Apple's Anand Shimpi, Phil Schiller talk silicon—"This is really an Xbox One S class GPU."

The 2018, 12.9-inch iPad Pro.
Enlarge / The 2018, 12.9-inch iPad Pro.
Samuel Axon

BROOKLYN—Apple's new iPad Pro sports several new features of note, including the most dramatic aesthetic redesign in years, Face ID, new Pencil features, and the very welcome move to USB-C. But the star of the show is the new A12X system on a chip (SoC).

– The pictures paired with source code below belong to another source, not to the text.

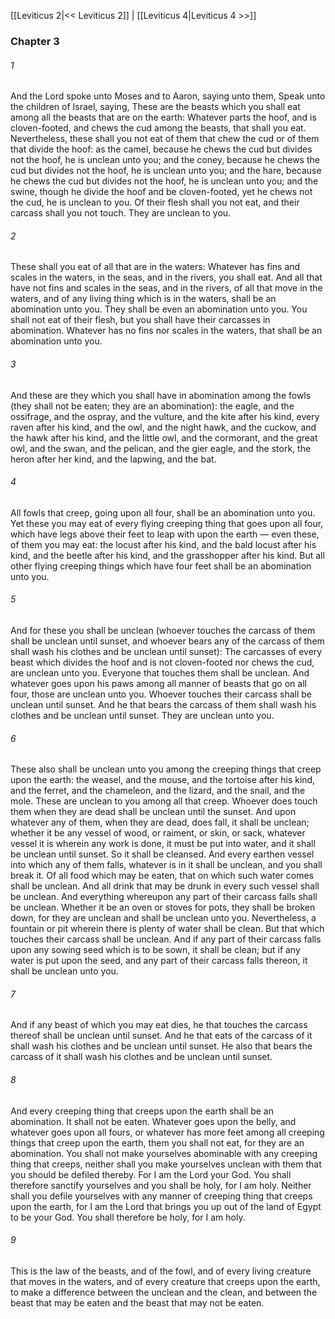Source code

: [[Leviticus 2|<< Leviticus 2]]  |  [[Leviticus 4|Leviticus 4 >>]]

### Chapter 3
###### 1
And the Lord spoke unto Moses and to Aaron, saying unto them, Speak unto the children of Israel, saying, These are the beasts which you shall eat among all the beasts that are on the earth: Whatever parts the hoof, and is cloven-footed, and chews the cud among the beasts, that shall you eat. Nevertheless, these shall you not eat of them that chew the cud or of them that divide the hoof: as the camel, because he chews the cud but divides not the hoof, he is unclean unto you; and the coney, because he chews the cud but divides not the hoof, he is unclean unto you; and the hare, because he chews the cud but divides not the hoof, he is unclean unto you; and the swine, though he divide the hoof and be cloven-footed, yet he chews not the cud, he is unclean to you. Of their flesh shall you not eat, and their carcass shall you not touch. They are unclean to you.

###### 2
These shall you eat of all that are in the waters: Whatever has fins and scales in the waters, in the seas, and in the rivers, you shall eat. And all that have not fins and scales in the seas, and in the rivers, of all that move in the waters, and of any living thing which is in the waters, shall be an abomination unto you. They shall be even an abomination unto you. You shall not eat of their flesh, but you shall have their carcasses in abomination. Whatever has no fins nor scales in the waters, that shall be an abomination unto you.

###### 3
And these are they which you shall have in abomination among the fowls (they shall not be eaten; they are an abomination): the eagle, and the ossifrage, and the ospray, and the vulture, and the kite after his kind, every raven after his kind, and the owl, and the night hawk, and the cuckow, and the hawk after his kind, and the little owl, and the cormorant, and the great owl, and the swan, and the pelican, and the gier eagle, and the stork, the heron after her kind, and the lapwing, and the bat.

###### 4
All fowls that creep, going upon all four, shall be an abomination unto you. Yet these you may eat of every flying creeping thing that goes upon all four, which have legs above their feet to leap with upon the earth — even these, of them you may eat: the locust after his kind, and the bald locust after his kind, and the beetle after his kind, and the grasshopper after his kind. But all other flying creeping things which have four feet shall be an abomination unto you.

###### 5
And for these you shall be unclean (whoever touches the carcass of them shall be unclean until sunset, and whoever bears any of the carcass of them shall wash his clothes and be unclean until sunset): The carcasses of every beast which divides the hoof and is not cloven-footed nor chews the cud, are unclean unto you. Everyone that touches them shall be unclean. And whatever goes upon his paws among all manner of beasts that go on all four, those are unclean unto you. Whoever touches their carcass shall be unclean until sunset. And he that bears the carcass of them shall wash his clothes and be unclean until sunset. They are unclean unto you.

###### 6
These also shall be unclean unto you among the creeping things that creep upon the earth: the weasel, and the mouse, and the tortoise after his kind, and the ferret, and the chameleon, and the lizard, and the snail, and the mole. These are unclean to you among all that creep. Whoever does touch them when they are dead shall be unclean until the sunset. And upon whatever any of them, when they are dead, does fall, it shall be unclean; whether it be any vessel of wood, or raiment, or skin, or sack, whatever vessel it is wherein any work is done, it must be put into water, and it shall be unclean until sunset. So it shall be cleansed. And every earthen vessel into which any of them falls, whatever is in it shall be unclean, and you shall break it. Of all food which may be eaten, that on which such water comes shall be unclean. And all drink that may be drunk in every such vessel shall be unclean. And everything whereupon any part of their carcass falls shall be unclean. Whether it be an oven or stoves for pots, they shall be broken down, for they are unclean and shall be unclean unto you. Nevertheless, a fountain or pit wherein there is plenty of water shall be clean. But that which touches their carcass shall be unclean. And if any part of their carcass falls upon any sowing seed which is to be sown, it shall be clean; but if any water is put upon the seed, and any part of their carcass falls thereon, it shall be unclean unto you.

###### 7
And if any beast of which you may eat dies, he that touches the carcass thereof shall be unclean until sunset. And he that eats of the carcass of it shall wash his clothes and be unclean until sunset. He also that bears the carcass of it shall wash his clothes and be unclean until sunset.

###### 8
And every creeping thing that creeps upon the earth shall be an abomination. It shall not be eaten. Whatever goes upon the belly, and whatever goes upon all fours, or whatever has more feet among all creeping things that creep upon the earth, them you shall not eat, for they are an abomination. You shall not make yourselves abominable with any creeping thing that creeps, neither shall you make yourselves unclean with them that you should be defiled thereby. For I am the Lord your God. You shall therefore sanctify yourselves and you shall be holy, for I am holy. Neither shall you defile yourselves with any manner of creeping thing that creeps upon the earth, for I am the Lord that brings you up out of the land of Egypt to be your God. You shall therefore be holy, for I am holy.

###### 9
This is the law of the beasts, and of the fowl, and of every living creature that moves in the waters, and of every creature that creeps upon the earth, to make a difference between the unclean and the clean, and between the beast that may be eaten and the beast that may not be eaten.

Apple made some big claims about the A12X during its presentation announcing the product: that it has twice the graphics performance of the A10X; that it has 90 percent faster multi-core performance than its predecessor; that it matches the GPU power of the Xbox One S game console with no fan and at a fraction of the size; that it has 1,000 times faster graphics performance than the original iPad released eight years ago; that it's faster than 92 percent of all portable PCs.

If you've read our iPad Pro review, you know most of those claims hold up. Apple’s latest iOS devices aren’t perfect, but even the platform’s biggest detractors recognize that the company is leading the market when it comes to mobile CPU and GPU performance—not by a little, but by a lot. It's all done on custom silicon designed within Apple—a different approach than that taken by any mainstream Android or Windows device.

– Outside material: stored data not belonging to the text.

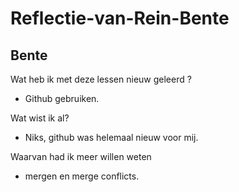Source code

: # Reflectie-van-Rein-Bente

## Bente
Wat heb ik met deze lessen nieuw geleerd ?
- Github gebruiken.

Wat wist ik al?
- Niks, github was helemaal nieuw voor mij.

Waarvan had ik meer willen weten
- mergen en merge conflicts.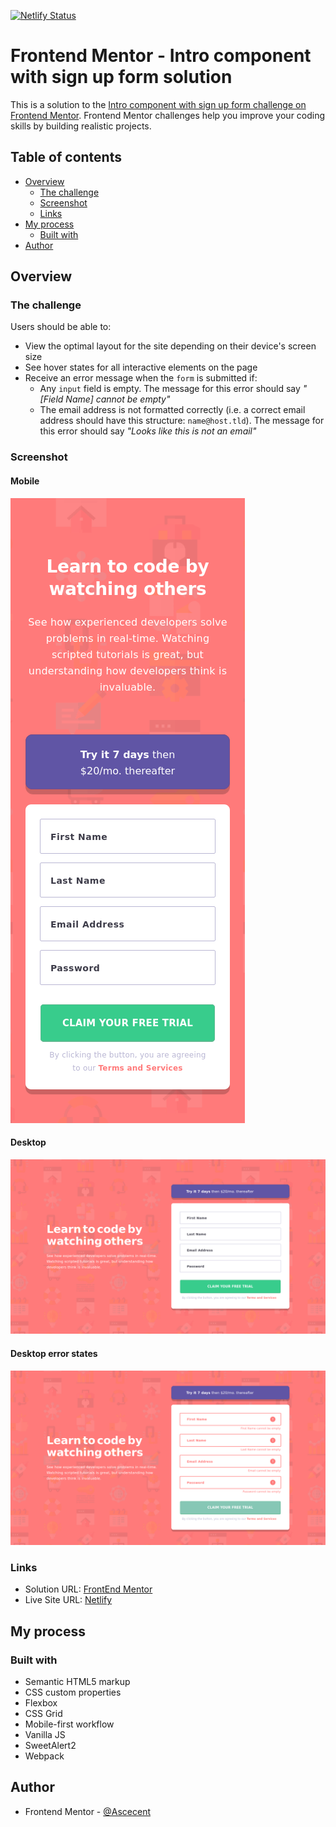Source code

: [![Netlify Status](https://api.netlify.com/api/v1/badges/9477ded2-5b6d-4403-8cc9-40fee32c63c4/deploy-status)](https://app.netlify.com/sites/vibrant-chandrasekhar-802ba4/deploys)

# Frontend Mentor - Intro component with sign up form solution

This is a solution to the [Intro component with sign up form challenge on Frontend Mentor](https://www.frontendmentor.io/challenges/intro-component-with-signup-form-5cf91bd49edda32581d28fd1). Frontend Mentor challenges help you improve your coding skills by building realistic projects.

## Table of contents

- [Overview](#overview)
  - [The challenge](#the-challenge)
  - [Screenshot](#screenshot)
  - [Links](#links)
- [My process](#my-process)
  - [Built with](#built-with)
- [Author](#author)

## Overview

### The challenge

Users should be able to:

- View the optimal layout for the site depending on their device's screen size
- See hover states for all interactive elements on the page
- Receive an error message when the `form` is submitted if:
  - Any `input` field is empty. The message for this error should say _"[Field Name] cannot be empty"_
  - The email address is not formatted correctly (i.e. a correct email address should have this structure: `name@host.tld`). The message for this error should say _"Looks like this is not an email"_

### Screenshot

#### Mobile

![](./screenshots/375.png)

#### Desktop

![](./screenshots/1440.png)

#### Desktop error states

![](./screenshots/1440-error.png)

### Links

- Solution URL: [FrontEnd Mentor](https://www.frontendmentor.io/solutions/intro-component-signup-form-with-sass-grid-flex-vanilla-js-and-webpack-LoYC6RM_p)
- Live Site URL: [Netlify](https://vibrant-chandrasekhar-802ba4.netlify.app/)

## My process

### Built with

- Semantic HTML5 markup
- CSS custom properties
- Flexbox
- CSS Grid
- Mobile-first workflow
- Vanilla JS
- SweetAlert2
- Webpack

## Author

- Frontend Mentor - [@Ascecent](https://www.frontendmentor.io/profile/Ascecent)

But not every consumer—even the "professional" target consumer of the iPad Pro—really groks the fact this gap is so big. How is this possible? What does this architecture actually look like? Why is Apple doing this, and how did it get here?

After the hardware announcements last week, Ars sat down with Anand Shimpi from Hardware Technologies at Apple and Apple’s Senior VP of Marketing Phil Schiller to ask. We wanted to hear exactly what Apple is trying to accomplish by making its own chips and how the A12X is architected. It turns out that the iPad Pro's striking, console-level graphics performance and many of the other headlining features in new Apple devices (like FaceID and various augmented-reality applications) may not be possible any other way.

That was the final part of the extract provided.